Because the limit for AFB1 in food is 2.0 µg/kg in the European Union, the LOQ was obtained by spiking samples with decreasing concentrations of AFB1 standard solution (2.4, 2.0, 1.6, 1.2 and 0.8 µg kg-1). The LOQ value was considered the smallest amount of AFB1 in samples that can be quantitatively determined with accuracy and precision.
RESULTS AND DISCUSSION
The method used for AFB1 determination was efficient. AFB1 recovery rates, obtained by spiking peanut samples with 16.0, 20.0 and 32.0 µg/kg AFB1 in duplicate, were 94%, 97% and 102%, respectively, with relative standard deviations (RSD) of 4.24, 4.03 and 5.65%, respectively. AFB1 recovery rates obtained by spiking peanut product samples with 16.0, 20.0 and 32.0 µg/kg in duplicate were 87.5%, 84.7% and 97.5%, respectively, and the relative standard deviation (RSD) for repeatability was 10.2, 7.0 and 7.9%, respectively. The limit of detection was 0.4 ng per spot, and the limit of quantification was determined to be 1.2 µg/kg. Linearity was determined by analyzing ten AFB1 calibration standards with a concentration range from 0.8 ng to 4.8 ng. The correlation coefficient for the linearity analysis was 0.998.
AFB1 was not detected in 86% of the 101 samples analyzed, whereas 14% showed AFB1 levels > 20.0 µg/kg (Table 1). These high AFB1 levels are in violation of current Brazilian regulations (ANVISA, 2011).
Of the peanut samples analyzed, only 5 were contaminated, with AFB1 levels of 24.0 to 87.5 µg/kg. For the peanut products analyzed, 9 samples were found to contain AFB1 contamination, at levels of 22.0 to 84.6 µg/kg. Even if the number of contaminated samples is low, the AFB1 levels detected in this study are a risk for consumer health and for the Brazilian economy.
Studies conducted in Brazil, especially in the southeast region, analyzing the occurrence of aflatoxins in peanuts and their products typically report higher AFB1 levels than those observed in the present study. For example, Nakai et al. (2008) studied the occurrence of aflatoxins in stored peanut samples from the State of São Paulo, Brazil, and found mean levels of AFB1 from 7.0 to 116.0 µg/kg.
In a review of mycotoxin research in Brazil from 1991 through 2000, Rodriguez-Amaya and Sabino (2002) reported aflatoxin contamination in peanuts and peanut products from 1.0 to 12.9 µg/kg Sabino et al. (1999), researching the occurrence of aflatoxins in peanuts and peanut products consumed in the State of São Paulo, Brazil, concluded that aflatoxin contamination in peanuts is decreasing but remains a problem because the maximum level of contamination detected was 536.0 µg/kg.

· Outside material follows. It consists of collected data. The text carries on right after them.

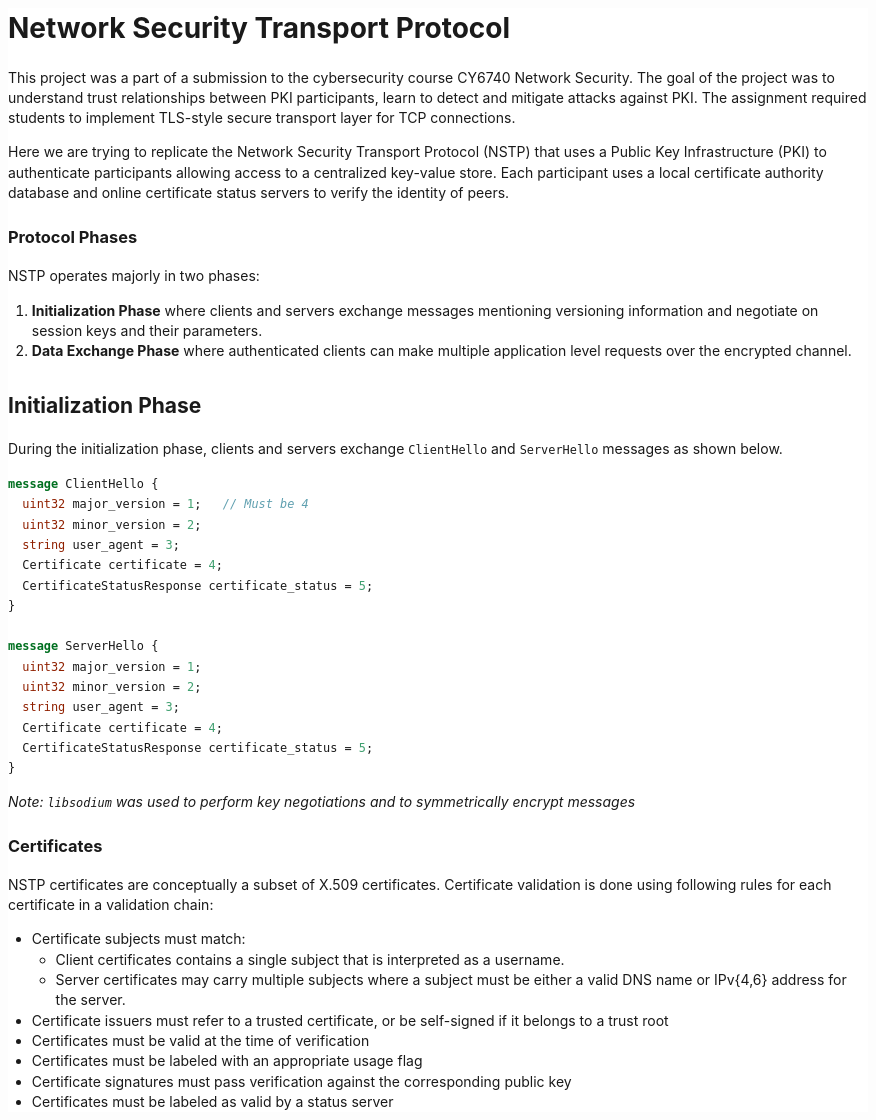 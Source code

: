 # Network Security Transport Protocol

This project was a part of a submission to the cybersecurity course CY6740 Network Security. The goal of the project was to understand trust relationships between PKI participants, learn to detect and mitigate attacks against PKI. The assignment required students to implement TLS-style secure transport layer for TCP connections. 

Here we are trying to replicate the Network Security Transport Protocol (NSTP) that uses a Public Key Infrastructure (PKI) to authenticate participants allowing access to a centralized key-value store. Each participant uses a local certificate authority database and online certificate status servers to verify the identity of peers.

### Protocol Phases
NSTP operates majorly in two phases:

1. **Initialization Phase** where clients and servers exchange messages mentioning versioning information and negotiate on session keys and their parameters.
2. **Data Exchange Phase** where authenticated clients can make multiple application level requests over the encrypted channel.

## Initialization Phase

During the initialization phase, clients and servers exchange `ClientHello` and `ServerHello` messages as shown below. 

```proto
message ClientHello {
  uint32 major_version = 1;   // Must be 4
  uint32 minor_version = 2;
  string user_agent = 3;
  Certificate certificate = 4;
  CertificateStatusResponse certificate_status = 5;
}

message ServerHello {
  uint32 major_version = 1;
  uint32 minor_version = 2;
  string user_agent = 3;
  Certificate certificate = 4;
  CertificateStatusResponse certificate_status = 5;
}
```
*Note: `libsodium` was used to perform key negotiations and to symmetrically encrypt messages*

### Certificates

NSTP certificates are conceptually a subset of X.509 certificates. Certificate validation is done using following rules for each certificate in a validation chain:
  - Certificate subjects must match:
    - Client certificates contains a single subject that is interpreted as a username.
    - Server certificates may carry multiple subjects where a subject must be either a valid DNS name or IPv{4,6} address for the server.
  - Certificate issuers must refer to a trusted certificate, or be self-signed if it belongs to a trust root
  - Certificates must be valid at the time of verification
  - Certificates must be labeled with an appropriate usage flag
  - Certificate signatures must pass verification against the corresponding public key
  - Certificates must be labeled as valid by a status server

However, few studies of aflatoxin contamination have been conducted in the southernmost region of Brazil. Mallmann et al. (2003) analyzed 664 samples of peanuts and peanut products available in the State of Rio Grande do Sul over a two-year period (from March 2000 through April 2002) and found aflatoxins in 31.3% of the samples tested, with mean contamination levels of 92.1 µg/kg and a maximum level of 5476.0 µg/kg.
Worldwide, levels of aflatoxin contamination are variable but can sometimes exceed the contamination levels found in this study. Craufurd et al. (2006), in a study of aflatoxin contamination in peanuts from Niger, found values ranging from 34.0 to 208.0 µg/kg. Wang and Liu (2007) analyzed aflatoxin contamination in different types of foods from China and found the highest level of contamination (28.39 µg/kg) in peanuts. Finally, Sulaiman et al. (2007) studied the occurrence of aflatoxins in raw, shelled peanut samples from three districts in Perak, Malaysia and found a range of AFB1 contamination from 0.85 to 547.51 µg/kg.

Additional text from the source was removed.